Note that no assumption is imposed on $f(x)$. The proof is reminiscent to that of Stolz's theorem.


We use the lopital's rule on the function $$\frac{e^x f'(x)-e^xf(x)}{e^x}$$

To obtain $$\lim_{x\to\infty} \frac{(e^x f'(x)-e^x f(x))'}{(e^x)'} = \lim_{x\to\infty} \frac{e^xf''(x)-e^xf(x)}{e^x} = \lim_{x\to\infty} (f''(x)-f(x))=0$$ Hence $$\lim_{x\to\infty}\frac{e^x f'(x)-e^xf(x)}{e^x} =0=\lim_{x\to\infty}(f'(x)-f(x))$$

This implies $\lim_{x\to\infty} f'(x) = 0$.
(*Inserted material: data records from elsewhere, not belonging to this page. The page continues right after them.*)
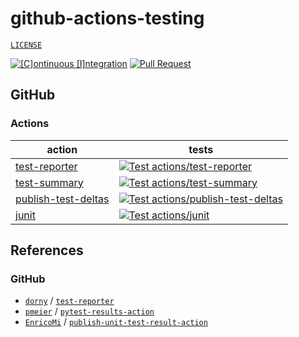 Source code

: # github-actions-testing

[`LICENSE`](./LICENSE.md)

[![[C]ontinuous [I]ntegration](https://github.com/percebus/github-actions-testing/actions/workflows/always.yml/badge.svg)](https://github.com/percebus/github-actions-testing/actions/workflows/always.yml) [![Pull Request](https://github.com/percebus/github-actions-testing/actions/workflows/pull_request.yml/badge.svg?event=pull_request)](https://github.com/percebus/github-actions-testing/actions/workflows/pull_request.yml)

## GitHub

### Actions

| action                                                       | tests                                                                                                                                                                                                                                                                   |
| ------------------------------------------------------------ | ----------------------------------------------------------------------------------------------------------------------------------------------------------------------------------------------------------------------------------------------------------------------- |
| [test-reporter](./.github/actions/test-reporter)             | [![Test actions/test-reporter](https://github.com/percebus/github-actions-testing/actions/workflows/test_actions__test-reporter.yml/badge.svg)](https://github.com/percebus/github-actions-testing/actions/workflows/test_actions__test-reporter.yml)                   |
| [test-summary](./.github/actions/test-summary)               | [![Test actions/test-summary](https://github.com/percebus/github-actions-testing/actions/workflows/test_actions__test-summary.yml/badge.svg)](https://github.com/percebus/github-actions-testing/actions/workflows/test_actions__test-summary.yml)                      |
| [publish-test-deltas](./.github/actions/publish-test-deltas) | [![Test actions/publish-test-deltas](https://github.com/percebus/github-actions-testing/actions/workflows/test_actions__publish-test-deltas.yml/badge.svg)](https://github.com/percebus/github-actions-testing/actions/workflows/test_actions__publish-test-deltas.yml) |
| [junit](./.github/actions/junit)                             | [![Test actions/junit](https://github.com/percebus/github-actions-testing/actions/workflows/test_actions__junit.yml/badge.svg)](https://github.com/percebus/github-actions-testing/actions/workflows/test_actions__junit.yml)                                           |

## References

### GitHub

- [`dorny`](https://github.com/dorny) / [`test-reporter`](https://github.com/dorny/test-reporter)
- [`pmeier`](https://github.com/pmeier) / [`pytest-results-action`](https://github.com/pmeier/pytest-results-action)
- [`EnricoMi`](https://github.com/EnricoMi/) / [`publish-unit-test-result-action`](https://github.com/EnricoMi/publish-unit-test-result-action)
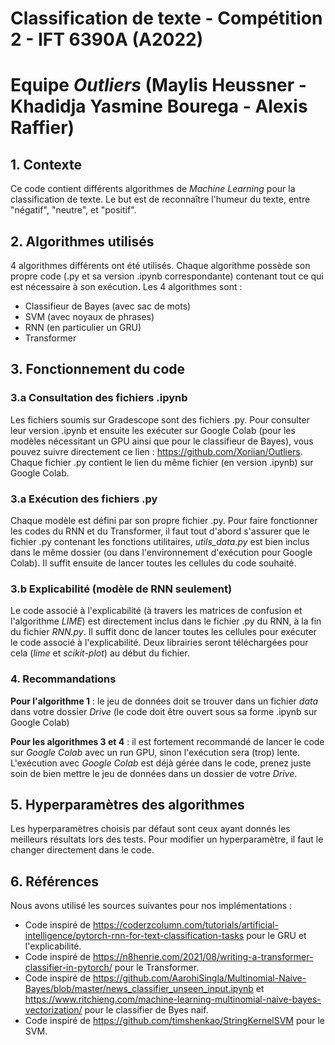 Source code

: # Classification de texte - Compétition 2 - IFT 6390A (A2022)
# Equipe *Outliers* (Maylis Heussner - Khadidja Yasmine Bourega - Alexis Raffier)
## 1. Contexte
Ce code contient différents algorithmes de *Machine Learning* pour la classification de texte. Le but est de reconnaître l'humeur du texte, entre "négatif", "neutre", et "positif".

## 2. Algorithmes utilisés
4 algorithmes différents ont été utilisés. Chaque algorithme possède son propre code (.py et sa version .ipynb correspondante) contenant tout ce qui est nécessaire à son exécution. Les 4 algorithmes sont :
- Classifieur de Bayes (avec sac de mots)
- SVM (avec noyaux de phrases)
- RNN (en particulier un GRU)
- Transformer

## 3. Fonctionnement du code
### 3.a Consultation des fichiers .ipynb
Les fichiers soumis sur Gradescope sont des fichiers .py. Pour consulter leur version .ipynb et ensuite les exécuter sur Google Colab (pour les modèles nécessitant un GPU ainsi que pour le classifieur de Bayes), vous pouvez suivre directement ce lien : https://github.com/Xoriian/Outliers. Chaque fichier .py contient le lien du même fichier (en version .ipynb) sur Google Colab.

### 3.a Exécution des fichiers .py
Chaque modèle est défini par son propre fichier .py. Pour faire fonctionner les codes du RNN et du Transformer, il faut tout d'abord s'assurer que le fichier .py contenant les fonctions utilitaires, *utils_data.py* est bien inclus dans le même dossier (ou dans l'environnement d'exécution pour Google Colab). Il suffit ensuite de lancer toutes les cellules du code souhaité.

### 3.b Explicabilité (modèle de RNN seulement)
Le code associé à l'explicabilité (à travers les matrices de confusion et l'algorithme *LIME*) est directement inclus dans le fichier .py du RNN, à la fin du fichier *RNN.py*. Il suffit donc de lancer toutes les cellules pour exécuter le code associé à l'explicabilité. Deux librairies seront téléchargées pour cela (*lime* et *scikit-plot*) au début du fichier.

### 4. Recommandations
**Pour l'algorithme 1** : le jeu de données doit se trouver dans un fichier *data* dans votre dossier *Drive* (le code doit être ouvert sous sa forme .ipynb sur Google Colab)

**Pour les algorithmes 3 et 4** : il est fortement recommandé de lancer le code sur *Google Colab* avec un run GPU, sinon l'exécution sera (trop) lente. L'exécution avec *Google Colab* est déjà gérée dans le code, prenez juste soin de bien mettre le jeu de données dans un dossier de votre *Drive*.

## 5. Hyperparamètres des algorithmes
Les hyperparamètres choisis par défaut sont ceux ayant donnés les meilleurs résultats lors des tests. Pour modifier un hyperparamètre, il faut le changer directement dans le code.

## 6. Références
Nous avons utilisé les sources suivantes pour nos implémentations : 
- Code inspiré de https://coderzcolumn.com/tutorials/artificial-intelligence/pytorch-rnn-for-text-classification-tasks pour le GRU et l'explicabilité.
- Code inspiré de https://n8henrie.com/2021/08/writing-a-transformer-classifier-in-pytorch/ pour le Transformer.
- Code inspiré de https://github.com/AarohiSingla/Multinomial-Naive-Bayes/blob/master/news_classifier_unseen_input.ipynb et https://www.ritchieng.com/machine-learning-multinomial-naive-bayes-vectorization/ pour le classifier de Byes naif.
- Code inspiré de https://github.com/timshenkao/StringKernelSVM pour le SVM.
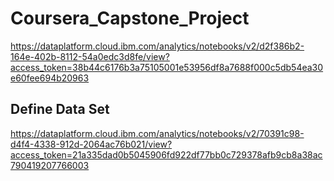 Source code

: # Coursera_Capstone_Project
https://dataplatform.cloud.ibm.com/analytics/notebooks/v2/d2f386b2-164e-402b-8112-54a0edc3d8fe/view?access_token=38b44c6176b3a75105001e53956df8a7688f000c5db54ea30e60fee694b20963

## Define Data Set
https://dataplatform.cloud.ibm.com/analytics/notebooks/v2/70391c98-d4f4-4338-912d-2064ac76b021/view?access_token=21a335dad0b5045906fd922df77bb0c729378afb9cb8a38ac790419207766003


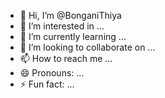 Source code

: - 👋 Hi, I’m @BonganiThiya
- 👀 I’m interested in ...
- 🌱 I’m currently learning ...
- 💞️ I’m looking to collaborate on ...
- 📫 How to reach me ...
- 😄 Pronouns: ...
- ⚡ Fun fact: ...

<!---
BonganiThiya/BonganiThiya is a ✨ special ✨ repository because its `README.md` (this file) appears on your GitHub profile.
You can click the Preview link to take a look at your changes.
--->

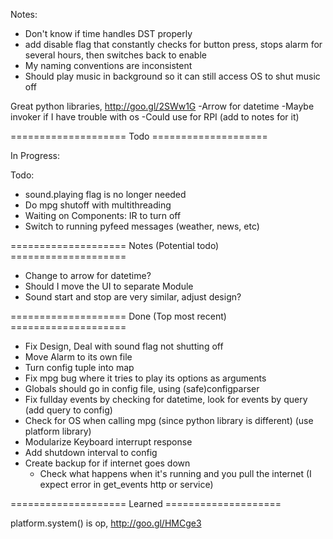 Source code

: Notes:
* Don't know if time handles DST properly
* add disable flag that constantly checks for button press, stops alarm for several hours, then switches back to enable
* My naming conventions are inconsistent
* Should play music in background so it can still access OS to shut music off

Great python libraries, http://goo.gl/2SWw1G
-Arrow for datetime
-Maybe invoker if I have trouble with os
-Could use for RPI (add to notes for it)

==================== Todo ====================

In Progress:

Todo:
* sound.playing flag is no longer needed
* Do mpg shutoff with multithreading
* Waiting on Components: IR to turn off
* Switch to running pyfeed messages (weather, news, etc)

==================== Notes (Potential todo) ====================

* Change to arrow for datetime?
* Should I move the UI to separate Module
* Sound start and stop are very similar, adjust design?

==================== Done (Top most recent) ====================

* Fix Design, Deal with sound flag not shutting off
* Move Alarm to its own file
* Turn config tuple into map
* Fix mpg bug where it tries to play its options as arguments
* Globals should go in config file, using (safe)configparser
* Fix fullday events by checking for datetime, look for events by query (add query to config)
* Check for OS when calling mpg (since python library is different) (use platform library)
* Modularize Keyboard interrupt response
* Add shutdown interval to config
* Create backup for if internet goes down
  * Check what happens when it's running and you pull the internet (I expect error in get_events http or service)

==================== Learned ====================

platform.system() is op, http://goo.gl/HMCge3
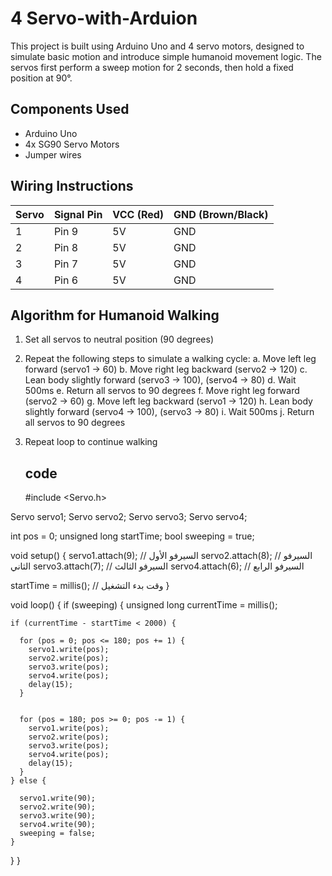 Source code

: # 4 Servo-with-Arduion

This project is built using Arduino Uno and 4 servo motors, designed to simulate basic motion and introduce simple humanoid movement logic. The servos first perform a sweep motion for 2 seconds, then hold a fixed position at 90°.

## Components Used

- Arduino Uno
- 4x SG90 Servo Motors
- Jumper wires

## Wiring Instructions

| Servo | Signal Pin | VCC (Red) | GND (Brown/Black) |
|-------|------------|-----------|-------------------|
| 1     | Pin 9      | 5V        | GND               |
| 2     | Pin 8      | 5V        | GND               |
| 3     | Pin 7      | 5V        | GND               |
| 4     | Pin 6      | 5V        | GND               |


## Algorithm for Humanoid Walking

1. Set all servos to neutral position (90 degrees)
2. Repeat the following steps to simulate a walking cycle:
    a. Move left leg forward (servo1 → 60)
    b. Move right leg backward (servo2 → 120)
    c. Lean body slightly forward (servo3 → 100), (servo4 → 80)
    d. Wait 500ms
    e. Return all servos to 90 degrees
    f. Move right leg forward (servo2 → 60)
    g. Move left leg backward (servo1 → 120)
    h. Lean body slightly forward (servo4 → 100), (servo3 → 80)
    i. Wait 500ms
    j. Return all servos to 90 degrees
3. Repeat loop to continue walking

   ## code
   #include <Servo.h>


Servo servo1;
Servo servo2;
Servo servo3;
Servo servo4;

int pos = 0;
unsigned long startTime;
bool sweeping = true;

void setup() {
  servo1.attach(9);  // السيرفو الأول
  servo2.attach(8);  // السيرفو الثاني
  servo3.attach(7);  // السيرفو الثالث
  servo4.attach(6);  // السيرفو الرابع

  startTime = millis(); // وقت بدء التشغيل
}

void loop() {
  if (sweeping) {
    unsigned long currentTime = millis();

    if (currentTime - startTime < 2000) {
    
      for (pos = 0; pos <= 180; pos += 1) {
        servo1.write(pos);
        servo2.write(pos);
        servo3.write(pos);
        servo4.write(pos);
        delay(15);
      }

      
      for (pos = 180; pos >= 0; pos -= 1) {
        servo1.write(pos);
        servo2.write(pos);
        servo3.write(pos);
        servo4.write(pos);
        delay(15);
      }
    } else {
     
      servo1.write(90);
      servo2.write(90);
      servo3.write(90);
      servo4.write(90);
      sweeping = false;
    }
  }
}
Now use lopital's rule on $$\frac{xe^x f'(x)-xe^xf(x)}{e^x}$$ To obtain $$\begin{aligned}\lim_{x\to\infty} \frac{(xe^x f'(x)-xe^x f(x))'}{(e^x)'} &= \lim_{x\to\infty} \frac{e^xf'(x)+xe^xf''(x)-e^x f(x)-xe^x f(x)}{e^x} \\ &= \lim_{x\to\infty} (f'(x)+xf''(x)-f(x)-xf(x))=0 \end{aligned}$$ where we used result obtained above. Hence $$\lim_{x\to\infty}\frac{xe^x f'(x)-xe^xf(x)}{e^x} =0=\lim_{x\to\infty}(xf'(x)-xf(x))$$ This implies $\lim_{x\to\infty} xf'(x)=0$.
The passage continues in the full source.